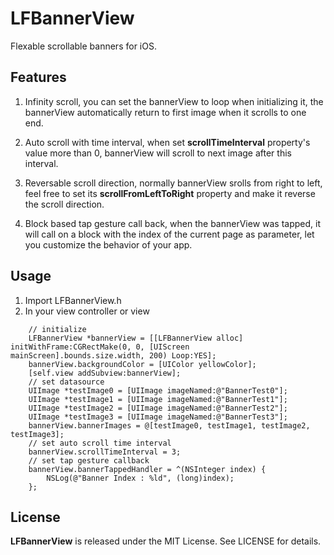 # LFBannerView

Flexable scrollable banners for iOS.

## Features

1. Infinity scroll, you can set the bannerView to loop when initializing it, the bannerView automatically return to first image when it scrolls to one end.

2. Auto scroll with time interval, when set **scrollTimeInterval** property's value more than 0, bannerView will scroll to next image after this interval.

3. Reversable scroll direction, normally bannerView srolls from right to left, feel free to set its **scrollFromLeftToRight** property and make it reverse the scroll direction.

4. Block based tap gesture call back, when the bannerView was tapped, it will call on a block with the index of the current page as parameter, let you customize the behavior of your app.

## Usage

1. Import LFBannerView.h
2. In your view controller or view
```objc
	// initialize
    LFBannerView *bannerView = [[LFBannerView alloc] initWithFrame:CGRectMake(0, 0, [UIScreen mainScreen].bounds.size.width, 200) Loop:YES];
    bannerView.backgroundColor = [UIColor yellowColor];
    [self.view addSubview:bannerView];
    // set datasource
    UIImage *testImage0 = [UIImage imageNamed:@"BannerTest0"];
    UIImage *testImage1 = [UIImage imageNamed:@"BannerTest1"];
    UIImage *testImage2 = [UIImage imageNamed:@"BannerTest2"];
    UIImage *testImage3 = [UIImage imageNamed:@"BannerTest3"];
    bannerView.bannerImages = @[testImage0, testImage1, testImage2, testImage3];
    // set auto scroll time interval
    bannerView.scrollTimeInterval = 3;
    // set tap gesture callback
    bannerView.bannerTappedHandler = ^(NSInteger index) {
        NSLog(@"Banner Index : %ld", (long)index);
    };
```

## License
**LFBannerView** is released under the MIT License. See LICENSE for details.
-*-
_Instructions to follow_
Exact repetition of each line above is expected; images are to be omitted.

_Output of the task_
 # LFBannerView

Flexable scrollable banners for iOS.

## Features

1. Infinity scroll, you can set the bannerView to loop when initializing it, the bannerView automatically return to first image when it scrolls to one end.

2. Auto scroll with time interval, when set **scrollTimeInterval** property's value more than 0, bannerView will scroll to next image after this interval.

3. Reversable scroll direction, normally bannerView srolls from right to left, feel free to set its **scrollFromLeftToRight** property and make it reverse the scroll direction.

4. Block based tap gesture call back, when the bannerView was tapped, it will call on a block with the index of the current page as parameter, let you customize the behavior of your app.

## Usage

1. Import LFBannerView.h
2. In your view controller or view
```objc
	// initialize
    LFBannerView *bannerView = [[LFBannerView alloc] initWithFrame:CGRectMake(0, 0, [UIScreen mainScreen].bounds.size.width, 200) Loop:YES];
    bannerView.backgroundColor = [UIColor yellowColor];
    [self.view addSubview:bannerView];
    // set datasource
    UIImage *testImage0 = [UIImage imageNamed:@"BannerTest0"];
    UIImage *testImage1 = [UIImage imageNamed:@"BannerTest1"];
    UIImage *testImage2 = [UIImage imageNamed:@"BannerTest2"];
    UIImage *testImage3 = [UIImage imageNamed:@"BannerTest3"];
    bannerView.bannerImages = @[testImage0, testImage1, testImage2, testImage3];
    // set auto scroll time interval
    bannerView.scrollTimeInterval = 3;
    // set tap gesture callback
    bannerView.bannerTappedHandler = ^(NSInteger index) {
        NSLog(@"Banner Index : %ld", (long)index);
    };
```

## License
**LFBannerView** is released under the MIT License. See LICENSE for details.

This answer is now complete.